===== RECORDS SHOWN =====

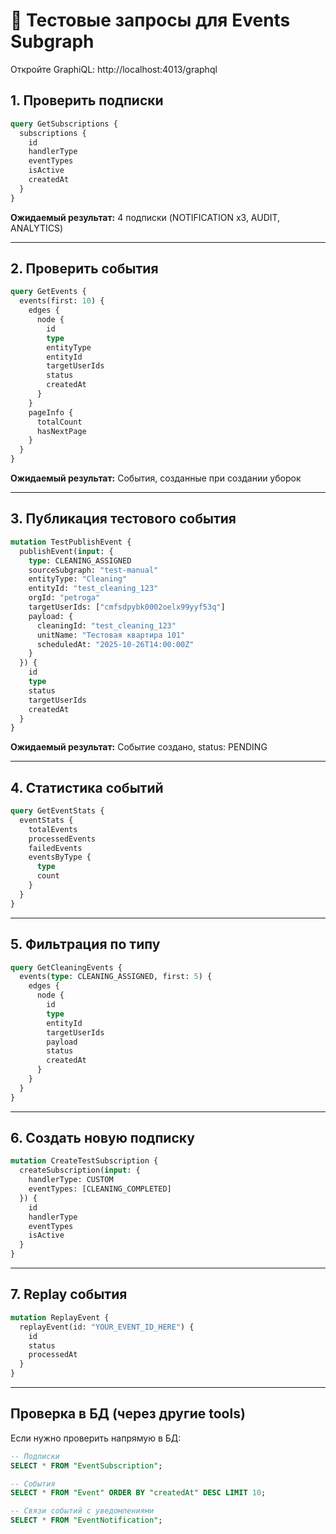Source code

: # 🧪 Тестовые запросы для Events Subgraph

Откройте GraphiQL: http://localhost:4013/graphql

## 1. Проверить подписки

```graphql
query GetSubscriptions {
  subscriptions {
    id
    handlerType
    eventTypes
    isActive
    createdAt
  }
}
```

**Ожидаемый результат:** 4 подписки (NOTIFICATION x3, AUDIT, ANALYTICS)

---

## 2. Проверить события

```graphql
query GetEvents {
  events(first: 10) {
    edges {
      node {
        id
        type
        entityType
        entityId
        targetUserIds
        status
        createdAt
      }
    }
    pageInfo {
      totalCount
      hasNextPage
    }
  }
}
```

**Ожидаемый результат:** События, созданные при создании уборок

---

## 3. Публикация тестового события

```graphql
mutation TestPublishEvent {
  publishEvent(input: {
    type: CLEANING_ASSIGNED
    sourceSubgraph: "test-manual"
    entityType: "Cleaning"
    entityId: "test_cleaning_123"
    orgId: "petroga"
    targetUserIds: ["cmfsdpybk0002oelx99yyf53q"]
    payload: {
      cleaningId: "test_cleaning_123"
      unitName: "Тестовая квартира 101"
      scheduledAt: "2025-10-26T14:00:00Z"
    }
  }) {
    id
    type
    status
    targetUserIds
    createdAt
  }
}
```

**Ожидаемый результат:** Событие создано, status: PENDING

---

## 4. Статистика событий

```graphql
query GetEventStats {
  eventStats {
    totalEvents
    processedEvents
    failedEvents
    eventsByType {
      type
      count
    }
  }
}
```

---

## 5. Фильтрация по типу

```graphql
query GetCleaningEvents {
  events(type: CLEANING_ASSIGNED, first: 5) {
    edges {
      node {
        id
        type
        entityId
        targetUserIds
        payload
        status
        createdAt
      }
    }
  }
}
```

---

## 6. Создать новую подписку

```graphql
mutation CreateTestSubscription {
  createSubscription(input: {
    handlerType: CUSTOM
    eventTypes: [CLEANING_COMPLETED]
  }) {
    id
    handlerType
    eventTypes
    isActive
  }
}
```

---

## 7. Replay события

```graphql
mutation ReplayEvent {
  replayEvent(id: "YOUR_EVENT_ID_HERE") {
    id
    status
    processedAt
  }
}
```

---

## Проверка в БД (через другие tools)

Если нужно проверить напрямую в БД:

```sql
-- Подписки
SELECT * FROM "EventSubscription";

-- События
SELECT * FROM "Event" ORDER BY "createdAt" DESC LIMIT 10;

-- Связи событий с уведомлениями
SELECT * FROM "EventNotification";
```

=====

▶ **AIM OF THE EXERCISE**: Return the material word for word, images omitted.

▶ **WRITTEN ANSWER**:
Source code

: # 🧪 Тестовые запросы для Events Subgraph

Откройте GraphiQL: http://localhost:4013/graphql

## 1. Проверить подписки

```graphql
query GetSubscriptions {
  subscriptions {
    id
    handlerType
    eventTypes
    isActive
    createdAt
  }
}
```

**Ожидаемый результат:** 4 подписки (NOTIFICATION x3, AUDIT, ANALYTICS)

---

## 2. Проверить события

```graphql
query GetEvents {
  events(first: 10) {
    edges {
      node {
        id
        type
        entityType
        entityId
        targetUserIds
        status
        createdAt
      }
    }
    pageInfo {
      totalCount
      hasNextPage
    }
  }
}
```

**Ожидаемый результат:** События, созданные при создании уборок

---

## 3. Публикация тестового события

```graphql
mutation TestPublishEvent {
  publishEvent(input: {
    type: CLEANING_ASSIGNED
    sourceSubgraph: "test-manual"
    entityType: "Cleaning"
    entityId: "test_cleaning_123"
    orgId: "petroga"
    targetUserIds: ["cmfsdpybk0002oelx99yyf53q"]
    payload: {
      cleaningId: "test_cleaning_123"
      unitName: "Тестовая квартира 101"
      scheduledAt: "2025-10-26T14:00:00Z"
    }
  }) {
    id
    type
    status
    targetUserIds
    createdAt
  }
}
```

**Ожидаемый результат:** Событие создано, status: PENDING

---

## 4. Статистика событий

```graphql
query GetEventStats {
  eventStats {
    totalEvents
    processedEvents
    failedEvents
    eventsByType {
      type
      count
    }
  }
}
```

---

## 5. Фильтрация по типу

```graphql
query GetCleaningEvents {
  events(type: CLEANING_ASSIGNED, first: 5) {
    edges {
      node {
        id
        type
        entityId
        targetUserIds
        payload
        status
        createdAt
      }
    }
  }
}
```

---

## 6. Создать новую подписку

```graphql
mutation CreateTestSubscription {
  createSubscription(input: {
    handlerType: CUSTOM
    eventTypes: [CLEANING_COMPLETED]
  }) {
    id
    handlerType
    eventTypes
    isActive
  }
}
```

---

## 7. Replay события

```graphql
mutation ReplayEvent {
  replayEvent(id: "YOUR_EVENT_ID_HERE") {
    id
    status
    processedAt
  }
}
```

---

## Проверка в БД (через другие tools)

Если нужно проверить напрямую в БД:

```sql
-- Подписки
SELECT * FROM "EventSubscription";

-- События
SELECT * FROM "Event" ORDER BY "createdAt" DESC LIMIT 10;

-- Связи событий с уведомлениями
SELECT * FROM "EventNotification";
```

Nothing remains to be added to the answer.